SOURCE RECORDS below:
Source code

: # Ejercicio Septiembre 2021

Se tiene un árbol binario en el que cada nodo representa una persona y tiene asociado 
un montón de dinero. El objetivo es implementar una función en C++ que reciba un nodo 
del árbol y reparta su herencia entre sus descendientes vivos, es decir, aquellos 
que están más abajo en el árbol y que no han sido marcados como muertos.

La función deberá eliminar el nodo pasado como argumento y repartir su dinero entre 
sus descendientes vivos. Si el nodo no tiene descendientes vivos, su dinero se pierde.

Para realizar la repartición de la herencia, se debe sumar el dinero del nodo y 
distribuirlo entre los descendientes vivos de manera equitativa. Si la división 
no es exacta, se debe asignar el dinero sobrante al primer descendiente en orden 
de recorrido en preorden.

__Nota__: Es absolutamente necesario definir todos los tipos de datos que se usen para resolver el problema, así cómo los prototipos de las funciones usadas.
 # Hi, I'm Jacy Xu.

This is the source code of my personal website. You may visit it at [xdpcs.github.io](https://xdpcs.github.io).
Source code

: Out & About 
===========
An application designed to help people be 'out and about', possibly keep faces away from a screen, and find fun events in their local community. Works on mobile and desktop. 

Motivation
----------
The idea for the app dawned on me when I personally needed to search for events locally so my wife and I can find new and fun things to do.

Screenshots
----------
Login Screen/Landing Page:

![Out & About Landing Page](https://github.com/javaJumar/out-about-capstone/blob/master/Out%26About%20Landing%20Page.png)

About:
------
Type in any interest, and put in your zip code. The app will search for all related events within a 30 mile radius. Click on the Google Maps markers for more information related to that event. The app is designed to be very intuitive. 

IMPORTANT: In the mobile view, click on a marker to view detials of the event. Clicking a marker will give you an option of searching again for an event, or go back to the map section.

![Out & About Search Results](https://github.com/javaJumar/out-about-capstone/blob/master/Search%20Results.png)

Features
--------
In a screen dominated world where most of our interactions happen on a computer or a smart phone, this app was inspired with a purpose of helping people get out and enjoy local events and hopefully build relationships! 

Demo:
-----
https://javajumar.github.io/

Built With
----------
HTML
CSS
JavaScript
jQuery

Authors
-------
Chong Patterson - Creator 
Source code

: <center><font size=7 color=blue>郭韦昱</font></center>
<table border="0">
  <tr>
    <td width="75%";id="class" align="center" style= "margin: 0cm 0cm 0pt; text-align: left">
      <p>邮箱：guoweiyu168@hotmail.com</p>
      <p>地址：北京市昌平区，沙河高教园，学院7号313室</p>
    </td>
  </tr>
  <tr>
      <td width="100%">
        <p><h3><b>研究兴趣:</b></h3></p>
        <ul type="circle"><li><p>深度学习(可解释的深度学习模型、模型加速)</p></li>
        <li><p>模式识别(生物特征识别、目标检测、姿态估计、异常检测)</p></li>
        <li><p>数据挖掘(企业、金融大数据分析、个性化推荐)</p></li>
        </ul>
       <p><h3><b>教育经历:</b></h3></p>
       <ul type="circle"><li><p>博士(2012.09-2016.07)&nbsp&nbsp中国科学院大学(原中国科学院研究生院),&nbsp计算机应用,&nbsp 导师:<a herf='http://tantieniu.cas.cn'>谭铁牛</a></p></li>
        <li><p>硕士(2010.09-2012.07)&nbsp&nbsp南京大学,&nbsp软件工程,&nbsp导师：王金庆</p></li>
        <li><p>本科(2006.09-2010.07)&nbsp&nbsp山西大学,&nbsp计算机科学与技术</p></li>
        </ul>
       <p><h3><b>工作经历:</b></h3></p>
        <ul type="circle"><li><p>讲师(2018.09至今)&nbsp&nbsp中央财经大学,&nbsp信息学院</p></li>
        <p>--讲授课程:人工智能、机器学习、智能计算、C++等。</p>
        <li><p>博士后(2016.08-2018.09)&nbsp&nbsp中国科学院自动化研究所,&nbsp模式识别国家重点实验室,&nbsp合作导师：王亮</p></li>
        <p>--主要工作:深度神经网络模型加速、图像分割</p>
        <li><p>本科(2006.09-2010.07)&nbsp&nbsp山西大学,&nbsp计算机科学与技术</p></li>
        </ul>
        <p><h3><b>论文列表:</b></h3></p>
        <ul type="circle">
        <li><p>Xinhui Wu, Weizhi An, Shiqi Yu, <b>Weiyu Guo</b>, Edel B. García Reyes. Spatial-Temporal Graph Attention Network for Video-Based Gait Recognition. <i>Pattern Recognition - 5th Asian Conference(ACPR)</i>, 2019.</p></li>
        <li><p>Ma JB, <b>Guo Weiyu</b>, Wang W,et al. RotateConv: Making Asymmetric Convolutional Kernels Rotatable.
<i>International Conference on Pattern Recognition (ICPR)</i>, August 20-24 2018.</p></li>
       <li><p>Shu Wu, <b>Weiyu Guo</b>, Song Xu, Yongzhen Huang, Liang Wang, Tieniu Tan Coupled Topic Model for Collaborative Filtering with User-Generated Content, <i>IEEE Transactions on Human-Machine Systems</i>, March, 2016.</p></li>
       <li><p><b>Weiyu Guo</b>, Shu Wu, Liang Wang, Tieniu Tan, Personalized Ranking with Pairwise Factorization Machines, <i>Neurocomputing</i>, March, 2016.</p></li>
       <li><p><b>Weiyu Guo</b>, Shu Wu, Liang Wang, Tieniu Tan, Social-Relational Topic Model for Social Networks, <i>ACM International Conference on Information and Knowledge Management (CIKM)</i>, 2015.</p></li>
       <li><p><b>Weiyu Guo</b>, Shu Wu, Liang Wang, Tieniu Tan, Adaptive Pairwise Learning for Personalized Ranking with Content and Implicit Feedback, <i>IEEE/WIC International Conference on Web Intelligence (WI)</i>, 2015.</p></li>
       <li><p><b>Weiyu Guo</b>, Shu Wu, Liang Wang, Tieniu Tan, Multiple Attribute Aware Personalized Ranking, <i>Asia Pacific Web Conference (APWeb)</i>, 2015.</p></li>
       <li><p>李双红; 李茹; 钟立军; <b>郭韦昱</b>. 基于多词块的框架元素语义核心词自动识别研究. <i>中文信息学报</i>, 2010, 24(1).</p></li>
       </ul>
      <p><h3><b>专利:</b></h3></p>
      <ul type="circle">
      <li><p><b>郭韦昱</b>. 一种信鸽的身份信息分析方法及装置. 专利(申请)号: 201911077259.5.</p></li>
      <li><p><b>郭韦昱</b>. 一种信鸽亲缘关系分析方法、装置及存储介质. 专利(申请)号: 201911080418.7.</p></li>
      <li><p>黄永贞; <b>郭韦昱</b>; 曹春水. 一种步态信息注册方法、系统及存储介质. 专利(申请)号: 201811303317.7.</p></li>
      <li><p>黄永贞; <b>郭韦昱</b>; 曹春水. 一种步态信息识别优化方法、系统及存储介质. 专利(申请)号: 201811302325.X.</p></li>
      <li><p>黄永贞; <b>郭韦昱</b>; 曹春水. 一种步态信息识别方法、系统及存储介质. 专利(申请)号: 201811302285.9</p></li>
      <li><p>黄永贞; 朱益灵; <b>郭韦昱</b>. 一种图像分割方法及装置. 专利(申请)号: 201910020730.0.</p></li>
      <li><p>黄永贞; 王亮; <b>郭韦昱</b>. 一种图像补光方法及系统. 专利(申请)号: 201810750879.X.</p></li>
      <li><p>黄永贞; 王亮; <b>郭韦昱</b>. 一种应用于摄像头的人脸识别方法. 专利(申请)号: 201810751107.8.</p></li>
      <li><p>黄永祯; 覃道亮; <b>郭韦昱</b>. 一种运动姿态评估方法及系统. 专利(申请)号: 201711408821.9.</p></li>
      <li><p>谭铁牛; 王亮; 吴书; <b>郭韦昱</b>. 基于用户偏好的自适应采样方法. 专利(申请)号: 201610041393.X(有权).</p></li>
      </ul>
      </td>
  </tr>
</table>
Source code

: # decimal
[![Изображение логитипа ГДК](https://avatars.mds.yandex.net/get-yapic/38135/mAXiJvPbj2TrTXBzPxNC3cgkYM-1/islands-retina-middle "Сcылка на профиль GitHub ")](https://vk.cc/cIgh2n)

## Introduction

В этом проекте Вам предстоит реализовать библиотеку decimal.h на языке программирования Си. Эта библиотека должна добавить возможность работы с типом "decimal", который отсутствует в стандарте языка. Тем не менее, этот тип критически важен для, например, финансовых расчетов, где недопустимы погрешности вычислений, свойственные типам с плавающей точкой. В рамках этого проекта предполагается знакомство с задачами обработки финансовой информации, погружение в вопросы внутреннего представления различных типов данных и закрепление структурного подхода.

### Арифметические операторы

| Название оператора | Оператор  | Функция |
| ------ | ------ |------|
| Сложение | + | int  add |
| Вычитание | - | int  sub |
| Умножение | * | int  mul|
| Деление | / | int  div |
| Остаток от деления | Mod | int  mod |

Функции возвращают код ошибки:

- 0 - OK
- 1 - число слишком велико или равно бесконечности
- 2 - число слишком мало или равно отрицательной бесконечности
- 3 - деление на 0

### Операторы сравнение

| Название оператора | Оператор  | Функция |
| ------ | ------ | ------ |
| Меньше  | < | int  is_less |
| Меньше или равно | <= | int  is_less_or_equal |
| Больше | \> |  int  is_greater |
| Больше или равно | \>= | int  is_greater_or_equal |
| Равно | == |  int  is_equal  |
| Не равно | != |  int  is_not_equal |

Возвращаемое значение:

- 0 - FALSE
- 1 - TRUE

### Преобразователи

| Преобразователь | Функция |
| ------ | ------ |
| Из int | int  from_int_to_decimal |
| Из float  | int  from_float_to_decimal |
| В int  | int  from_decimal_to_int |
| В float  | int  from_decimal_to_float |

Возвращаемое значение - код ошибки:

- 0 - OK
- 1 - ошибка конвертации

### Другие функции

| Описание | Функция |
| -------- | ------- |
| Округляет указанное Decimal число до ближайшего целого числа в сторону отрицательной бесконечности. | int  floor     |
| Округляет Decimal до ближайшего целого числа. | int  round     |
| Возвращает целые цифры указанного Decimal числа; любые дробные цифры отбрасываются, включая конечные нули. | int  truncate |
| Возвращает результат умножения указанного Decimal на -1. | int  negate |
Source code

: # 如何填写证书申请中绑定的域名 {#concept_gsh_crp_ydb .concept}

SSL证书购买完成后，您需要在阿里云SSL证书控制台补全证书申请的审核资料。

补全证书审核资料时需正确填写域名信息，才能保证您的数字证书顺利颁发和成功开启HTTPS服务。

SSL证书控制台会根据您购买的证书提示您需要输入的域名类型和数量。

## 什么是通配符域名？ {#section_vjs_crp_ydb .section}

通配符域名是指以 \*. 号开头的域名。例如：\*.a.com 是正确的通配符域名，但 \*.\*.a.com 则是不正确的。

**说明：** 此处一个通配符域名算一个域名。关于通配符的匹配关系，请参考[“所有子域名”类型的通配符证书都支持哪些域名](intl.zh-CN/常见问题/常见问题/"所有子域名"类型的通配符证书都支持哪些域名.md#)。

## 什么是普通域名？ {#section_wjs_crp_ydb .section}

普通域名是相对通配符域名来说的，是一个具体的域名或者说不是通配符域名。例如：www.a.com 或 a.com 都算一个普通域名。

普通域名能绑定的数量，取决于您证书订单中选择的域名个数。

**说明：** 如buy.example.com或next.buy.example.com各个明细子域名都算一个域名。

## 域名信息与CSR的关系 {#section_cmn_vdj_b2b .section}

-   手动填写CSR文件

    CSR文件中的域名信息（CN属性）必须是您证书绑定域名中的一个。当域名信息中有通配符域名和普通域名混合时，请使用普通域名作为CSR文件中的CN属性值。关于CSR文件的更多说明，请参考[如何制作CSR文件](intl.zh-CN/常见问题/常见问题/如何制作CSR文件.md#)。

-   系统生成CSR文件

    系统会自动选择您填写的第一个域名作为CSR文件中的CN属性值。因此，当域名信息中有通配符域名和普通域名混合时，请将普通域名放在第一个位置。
End of SOURCE RECORDS.
- [PROBLEM REQUIREMENTS] Going through the records above, count the lines that hold the string "Больше" and give only the total.

- [COMPLETED TASK] 2